To her surprise, she was no longer afraid of them, they were too kind and gentle for that. One of those standing by the fire, an elderly man, came over to where she lay.
“Well, young woman,” he said, cheerfully, “and when did you have anything to eat last? Day before yesterday, by the look of you.”
Huldah tried to remember. “It wasn’t quite so long ago as that,” she said, feebly. “I had some dinner—yesterday, I think. When was yesterday?”
The man laughed. “Don’t you worry,” he said, kindly; “you’ve been living two days in one, and have got muddled. You will feel better when you’ve had a basin of hot bread and milk. Bring her over to the fire, Harry, she’s starved with the cold.”
“Harry,” her first friend, carried her over, and put her in a big armchair by the fire, and presently one of the others brought her a basin of hot bread and milk, and a plateful of food for Dick, and before Huldah had taken a half of it she was feeling altogether a different person.
“I didn’t feel hungry, but I s’pose I was,” she said, simply, looking up with grateful, friendly eyes at the old policeman. “I feel ever so much better now.”
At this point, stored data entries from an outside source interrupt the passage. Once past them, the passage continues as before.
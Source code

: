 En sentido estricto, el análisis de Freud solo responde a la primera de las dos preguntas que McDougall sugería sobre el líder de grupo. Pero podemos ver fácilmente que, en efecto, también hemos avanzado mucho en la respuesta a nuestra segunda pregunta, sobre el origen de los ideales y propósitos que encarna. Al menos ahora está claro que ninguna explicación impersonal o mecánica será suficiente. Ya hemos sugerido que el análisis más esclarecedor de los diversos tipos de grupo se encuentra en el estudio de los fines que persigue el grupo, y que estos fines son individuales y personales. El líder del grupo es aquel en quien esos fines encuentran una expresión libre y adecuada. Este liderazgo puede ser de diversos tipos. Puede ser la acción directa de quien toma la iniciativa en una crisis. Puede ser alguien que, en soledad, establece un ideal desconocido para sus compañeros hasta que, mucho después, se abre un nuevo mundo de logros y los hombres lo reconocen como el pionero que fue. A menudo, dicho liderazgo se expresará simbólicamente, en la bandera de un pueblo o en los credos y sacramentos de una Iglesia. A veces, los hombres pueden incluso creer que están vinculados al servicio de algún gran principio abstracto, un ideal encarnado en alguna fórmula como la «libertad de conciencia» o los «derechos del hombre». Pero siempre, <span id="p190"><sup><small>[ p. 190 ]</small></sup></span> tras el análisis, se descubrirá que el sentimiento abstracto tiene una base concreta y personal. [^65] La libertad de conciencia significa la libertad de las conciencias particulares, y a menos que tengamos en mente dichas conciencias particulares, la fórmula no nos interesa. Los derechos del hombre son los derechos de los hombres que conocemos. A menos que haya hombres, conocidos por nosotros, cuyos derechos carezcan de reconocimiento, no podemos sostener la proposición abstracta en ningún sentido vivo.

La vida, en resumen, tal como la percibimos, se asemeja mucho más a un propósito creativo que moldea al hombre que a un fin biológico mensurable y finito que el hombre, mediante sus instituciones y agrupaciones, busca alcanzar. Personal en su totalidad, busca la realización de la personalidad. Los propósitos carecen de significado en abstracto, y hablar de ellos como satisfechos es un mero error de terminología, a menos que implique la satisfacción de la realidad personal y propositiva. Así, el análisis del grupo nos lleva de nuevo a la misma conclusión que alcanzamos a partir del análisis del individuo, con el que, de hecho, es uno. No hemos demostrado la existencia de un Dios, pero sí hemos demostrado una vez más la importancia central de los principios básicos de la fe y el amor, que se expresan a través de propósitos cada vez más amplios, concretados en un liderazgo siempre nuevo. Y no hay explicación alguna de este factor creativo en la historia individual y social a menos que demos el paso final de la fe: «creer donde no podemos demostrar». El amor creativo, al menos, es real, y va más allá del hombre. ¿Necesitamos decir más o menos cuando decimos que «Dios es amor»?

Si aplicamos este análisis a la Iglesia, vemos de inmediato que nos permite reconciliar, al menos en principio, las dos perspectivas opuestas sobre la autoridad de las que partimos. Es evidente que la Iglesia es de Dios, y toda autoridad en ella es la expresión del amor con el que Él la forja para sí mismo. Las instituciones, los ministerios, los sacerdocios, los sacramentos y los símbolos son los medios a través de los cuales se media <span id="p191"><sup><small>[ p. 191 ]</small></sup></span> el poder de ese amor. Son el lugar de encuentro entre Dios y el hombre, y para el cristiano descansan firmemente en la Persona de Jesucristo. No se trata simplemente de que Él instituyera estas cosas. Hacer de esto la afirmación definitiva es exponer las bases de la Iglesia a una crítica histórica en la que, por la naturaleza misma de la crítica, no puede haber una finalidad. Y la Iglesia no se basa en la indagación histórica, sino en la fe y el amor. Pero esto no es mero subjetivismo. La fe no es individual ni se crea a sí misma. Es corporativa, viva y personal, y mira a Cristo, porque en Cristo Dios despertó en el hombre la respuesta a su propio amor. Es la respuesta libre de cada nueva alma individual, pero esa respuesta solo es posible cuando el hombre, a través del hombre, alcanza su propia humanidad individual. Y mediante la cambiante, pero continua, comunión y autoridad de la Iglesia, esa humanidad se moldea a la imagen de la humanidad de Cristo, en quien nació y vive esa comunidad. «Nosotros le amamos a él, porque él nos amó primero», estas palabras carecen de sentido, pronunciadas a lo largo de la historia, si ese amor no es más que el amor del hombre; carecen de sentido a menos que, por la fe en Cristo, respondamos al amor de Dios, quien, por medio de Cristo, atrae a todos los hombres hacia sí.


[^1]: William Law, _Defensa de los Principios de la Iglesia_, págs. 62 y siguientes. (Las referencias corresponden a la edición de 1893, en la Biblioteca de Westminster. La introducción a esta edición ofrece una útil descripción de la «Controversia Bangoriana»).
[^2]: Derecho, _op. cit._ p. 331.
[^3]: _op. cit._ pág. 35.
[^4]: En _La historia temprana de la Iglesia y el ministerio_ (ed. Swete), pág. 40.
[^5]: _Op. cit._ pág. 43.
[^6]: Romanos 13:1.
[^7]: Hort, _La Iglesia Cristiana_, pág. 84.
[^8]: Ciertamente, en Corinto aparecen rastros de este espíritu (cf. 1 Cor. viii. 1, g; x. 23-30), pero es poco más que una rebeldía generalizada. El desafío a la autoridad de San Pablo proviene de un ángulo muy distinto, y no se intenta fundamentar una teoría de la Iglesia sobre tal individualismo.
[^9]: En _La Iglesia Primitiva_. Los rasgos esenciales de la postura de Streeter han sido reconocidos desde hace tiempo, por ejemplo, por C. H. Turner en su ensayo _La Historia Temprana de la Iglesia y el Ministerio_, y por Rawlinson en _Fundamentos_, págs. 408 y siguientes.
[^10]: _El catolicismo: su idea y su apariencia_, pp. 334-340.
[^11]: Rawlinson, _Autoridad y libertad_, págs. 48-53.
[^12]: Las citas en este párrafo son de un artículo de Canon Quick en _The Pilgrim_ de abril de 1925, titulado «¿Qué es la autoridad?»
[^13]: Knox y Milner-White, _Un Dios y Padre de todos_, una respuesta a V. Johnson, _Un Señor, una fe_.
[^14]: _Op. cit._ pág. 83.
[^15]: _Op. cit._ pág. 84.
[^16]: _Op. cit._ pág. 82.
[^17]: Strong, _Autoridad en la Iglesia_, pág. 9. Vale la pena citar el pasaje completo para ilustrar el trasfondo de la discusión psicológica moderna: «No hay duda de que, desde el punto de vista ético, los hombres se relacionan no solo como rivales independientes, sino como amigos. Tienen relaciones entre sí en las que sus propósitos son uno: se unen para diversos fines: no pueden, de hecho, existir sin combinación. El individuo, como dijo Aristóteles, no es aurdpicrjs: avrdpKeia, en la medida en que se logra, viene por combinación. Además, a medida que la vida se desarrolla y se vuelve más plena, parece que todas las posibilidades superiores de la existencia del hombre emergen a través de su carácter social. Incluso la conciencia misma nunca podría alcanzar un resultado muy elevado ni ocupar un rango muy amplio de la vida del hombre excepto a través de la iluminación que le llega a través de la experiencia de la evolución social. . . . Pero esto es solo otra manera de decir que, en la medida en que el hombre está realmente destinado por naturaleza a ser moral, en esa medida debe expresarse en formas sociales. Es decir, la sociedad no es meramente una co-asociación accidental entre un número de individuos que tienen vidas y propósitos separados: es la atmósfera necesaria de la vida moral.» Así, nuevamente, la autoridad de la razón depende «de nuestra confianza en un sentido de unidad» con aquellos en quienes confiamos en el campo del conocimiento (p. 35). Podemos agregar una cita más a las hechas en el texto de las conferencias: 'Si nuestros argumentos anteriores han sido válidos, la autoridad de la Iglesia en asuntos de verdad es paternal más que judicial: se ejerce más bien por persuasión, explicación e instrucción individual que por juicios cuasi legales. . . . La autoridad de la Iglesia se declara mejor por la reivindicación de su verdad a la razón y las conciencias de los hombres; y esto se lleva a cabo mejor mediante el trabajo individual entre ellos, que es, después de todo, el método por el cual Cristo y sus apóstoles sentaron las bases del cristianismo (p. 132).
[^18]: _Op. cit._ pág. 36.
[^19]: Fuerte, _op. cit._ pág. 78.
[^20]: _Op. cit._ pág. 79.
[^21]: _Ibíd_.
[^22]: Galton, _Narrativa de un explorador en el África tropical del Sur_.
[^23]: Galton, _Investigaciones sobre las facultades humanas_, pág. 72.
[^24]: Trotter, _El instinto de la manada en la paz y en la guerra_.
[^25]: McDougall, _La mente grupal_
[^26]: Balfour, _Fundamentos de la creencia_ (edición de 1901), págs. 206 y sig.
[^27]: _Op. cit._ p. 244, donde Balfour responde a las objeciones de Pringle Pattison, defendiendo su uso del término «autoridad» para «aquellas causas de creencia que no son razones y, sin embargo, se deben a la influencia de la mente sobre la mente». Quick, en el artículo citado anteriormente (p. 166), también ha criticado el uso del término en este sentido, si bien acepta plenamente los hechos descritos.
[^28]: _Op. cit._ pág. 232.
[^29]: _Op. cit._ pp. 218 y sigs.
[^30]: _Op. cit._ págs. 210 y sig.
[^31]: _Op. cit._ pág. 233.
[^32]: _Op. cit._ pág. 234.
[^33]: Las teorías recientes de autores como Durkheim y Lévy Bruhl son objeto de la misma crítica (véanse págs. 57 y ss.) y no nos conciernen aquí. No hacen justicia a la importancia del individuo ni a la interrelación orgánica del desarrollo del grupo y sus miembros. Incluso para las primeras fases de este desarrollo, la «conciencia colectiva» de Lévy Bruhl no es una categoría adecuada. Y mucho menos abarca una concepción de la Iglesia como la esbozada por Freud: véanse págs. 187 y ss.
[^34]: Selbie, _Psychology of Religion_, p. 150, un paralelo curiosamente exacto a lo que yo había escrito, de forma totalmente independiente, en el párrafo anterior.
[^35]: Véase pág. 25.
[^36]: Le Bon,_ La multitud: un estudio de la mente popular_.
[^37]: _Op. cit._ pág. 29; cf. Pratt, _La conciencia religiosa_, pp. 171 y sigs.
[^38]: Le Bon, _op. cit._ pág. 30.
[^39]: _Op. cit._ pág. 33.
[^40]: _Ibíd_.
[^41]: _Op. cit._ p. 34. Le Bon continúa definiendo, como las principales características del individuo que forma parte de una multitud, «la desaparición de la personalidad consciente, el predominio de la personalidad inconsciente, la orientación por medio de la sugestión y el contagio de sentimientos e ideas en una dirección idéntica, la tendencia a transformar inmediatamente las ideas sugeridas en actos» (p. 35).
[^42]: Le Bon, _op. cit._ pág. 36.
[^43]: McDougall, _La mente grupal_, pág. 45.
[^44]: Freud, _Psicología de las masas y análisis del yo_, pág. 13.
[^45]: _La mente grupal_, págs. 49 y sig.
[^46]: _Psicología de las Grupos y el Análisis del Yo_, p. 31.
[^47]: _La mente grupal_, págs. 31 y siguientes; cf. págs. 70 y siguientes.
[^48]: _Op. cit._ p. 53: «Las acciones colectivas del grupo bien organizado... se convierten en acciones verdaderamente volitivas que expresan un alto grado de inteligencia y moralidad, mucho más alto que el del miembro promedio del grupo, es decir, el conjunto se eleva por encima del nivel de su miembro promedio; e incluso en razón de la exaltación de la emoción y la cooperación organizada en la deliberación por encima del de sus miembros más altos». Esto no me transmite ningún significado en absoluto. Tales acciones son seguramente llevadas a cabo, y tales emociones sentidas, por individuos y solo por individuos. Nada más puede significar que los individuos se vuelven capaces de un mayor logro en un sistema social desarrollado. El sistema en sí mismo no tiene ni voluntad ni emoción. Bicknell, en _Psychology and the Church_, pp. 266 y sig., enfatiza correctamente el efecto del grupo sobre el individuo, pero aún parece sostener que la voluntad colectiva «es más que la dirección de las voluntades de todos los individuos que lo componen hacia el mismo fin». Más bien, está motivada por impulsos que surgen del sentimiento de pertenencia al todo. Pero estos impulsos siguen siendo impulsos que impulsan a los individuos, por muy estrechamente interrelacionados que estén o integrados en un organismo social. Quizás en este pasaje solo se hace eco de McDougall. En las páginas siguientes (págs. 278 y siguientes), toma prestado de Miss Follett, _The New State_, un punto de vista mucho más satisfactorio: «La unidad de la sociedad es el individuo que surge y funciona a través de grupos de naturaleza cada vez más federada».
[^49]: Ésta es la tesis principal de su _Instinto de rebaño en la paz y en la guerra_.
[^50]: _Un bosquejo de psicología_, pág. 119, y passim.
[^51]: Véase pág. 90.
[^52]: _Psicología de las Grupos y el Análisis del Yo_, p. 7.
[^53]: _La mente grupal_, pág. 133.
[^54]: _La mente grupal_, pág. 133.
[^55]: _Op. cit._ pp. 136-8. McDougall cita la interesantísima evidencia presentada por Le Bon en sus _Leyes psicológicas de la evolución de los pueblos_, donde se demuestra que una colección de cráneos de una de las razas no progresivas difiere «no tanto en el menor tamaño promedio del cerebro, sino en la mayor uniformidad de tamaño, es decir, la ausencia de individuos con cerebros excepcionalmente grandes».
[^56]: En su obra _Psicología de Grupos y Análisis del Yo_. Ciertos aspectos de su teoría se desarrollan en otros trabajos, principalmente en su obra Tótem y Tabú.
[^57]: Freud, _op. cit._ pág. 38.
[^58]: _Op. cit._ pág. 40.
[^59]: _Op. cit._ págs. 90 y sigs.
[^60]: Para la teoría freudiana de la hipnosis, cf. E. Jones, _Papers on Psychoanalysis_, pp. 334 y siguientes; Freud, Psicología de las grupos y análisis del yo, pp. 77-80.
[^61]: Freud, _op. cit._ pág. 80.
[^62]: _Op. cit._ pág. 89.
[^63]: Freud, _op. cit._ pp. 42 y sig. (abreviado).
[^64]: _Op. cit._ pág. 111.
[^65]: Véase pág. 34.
“Ay, ay; we don’t always know what we want, nor what is good for us,—but here’s somebody as’ll be good for you, unless I’m very much mistaken!” and Huldah, following the direction of his eyes as they travelled to the door, gave one long low cry of rapturous delight, for there walking in to the police station were Mrs. Perry and Miss Rose!
ONE SUMMER’S AFTERNOON.
Huldah was home again, and Dick too, and more free and happy than they had ever been in their lives before, for, from Huldah, at any rate, there was lifted the great dread of being traced by her uncle and taken back, a dread which had in the old days lain always like a shadow on her life. Now, the worst had happened, and was over, for the law had declared that neither Tom Smith nor Emma, his wife had the slightest claim to her, not being related at all. Nor were they fit and proper persons to have the charge of any child. And to her great delight she was handed over to the guardianship of the vicar and Miss Rose Carew, and to the care of Mrs. Perry, to be trained and brought up to be an honest, truthful, industrious woman.